The first screen, below, is the “Case View” screen, which allows a pathologist to examine a particular patient case that has been assigned to them. It includes patient information, clinical history, and then a slide viewer that highlights “regions of interest”, as determined by the artificial intelligence algorithms that lie beneath the surface of this software. To determine what information is required as part of the Patient Information and Clinical History, I spoke with several pathologists, as well as conducted online research which led me to the pathology requisition forms of many hospitals. I standardized the fields required, and displayed them here.
After spending more time thinking about how the user will interact with this software, I realized that dropping a pathologist directly onto a screen that displays a list of cases for them to examine would likely be a bit disorienting, and overwhelming. As such, I have created a “Home” screen that pathologists will see when they first log into the platform. This provides them with an overview of what has changed in the system since they previously logged in, giving them a sense of activity and where they should direct their attention.
After having developed the screens for the application, I created a more detailed diagram as to how the screens work together, and also the inputs and outputs from this user interface system. The PDF version found here is likely easier to read than the image below, given the size of the file!

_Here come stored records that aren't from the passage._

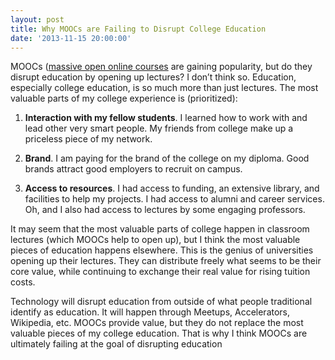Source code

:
 ```yaml
---
layout: post
title: Why MOOCs are Failing to Disrupt College Education
date: '2013-11-15 20:00:00'
---
```


MOOCs ([massive open online courses](http://en.wikipedia.org/wiki/Massive_open_online_course) are gaining popularity, but do they disrupt education by opening up lectures? I don’t think so. Education, especially college education, is so much more than just lectures. The most valuable parts of my college experience is (prioritized):

1. **Interaction with my fellow students**. I learned how to work with and lead other very smart people. My friends from college make up a priceless piece of my network.

2. **Brand**. I am paying for the brand of the college on my diploma. Good brands attract good employers to recruit on campus.

3. **Access to resources**. I had access to funding, an extensive library, and facilities to help my projects. I had access to alumni and career services. Oh, and I also had access to lectures by some engaging professors.

It may seem that the most valuable parts of college happen in classroom lectures (which MOOCs help to open up), but I think the most valuable pieces of education happens elsewhere. This is the genius of universities opening up their lectures. They can distribute freely what seems to be their core value, while continuing to exchange their real value for rising tuition costs.

Technology will disrupt education from outside of what people traditional identify as education. It will happen through Meetups, Accelerators, Wikipedia, etc. MOOCs provide value, but they do not replace the most valuable pieces of my college education. That is why I think MOOCs are ultimately failing at the goal of disrupting education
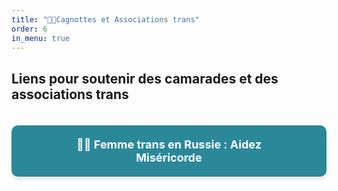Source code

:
 ```yaml
---
title: "🏳️‍⚧️Cagnottes et Associations trans"
order: 6
in_menu: true
---
```

## Liens pour soutenir des camarades et des associations trans

<a href="https://www.onparticipe.fr/c/TO0vJcmp" target="_blank" style="text-decoration: none; background-color: #2a8899; color: white; padding: 20px 50px; margin: 20px 0; border-radius: 10px; width: auto; text-align: center; font-size: 18px; font-family: , serif; font-weight: bold; box-shadow: 0px 4px 6px rgba(0, 0, 0, 0.1); display: inline-block;">
🏳️‍⚧️ Femme trans en Russie : Aidez Miséricorde 
</a>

In showing our current prototype application to several pathologists, we have received overwhelmingly positive feedback, with doctors saying that this software could save them time, and ultimately money to the government. They see a huge possibility in being able to search databases of images and cases, as this is something not currently available, but would provide a new wealth of information at their fingertips.
I have spent time conducting usability testing with multiple pathologists, and the primary issue I have identified is pathologists have difficulty understanding the machine learning outputs being displayed on the screen. Through some research, we have found that this is actually a common problem with complex outputs, and doctors also look to understand why a certain decision was made on their behalf. This is an area that will require future work.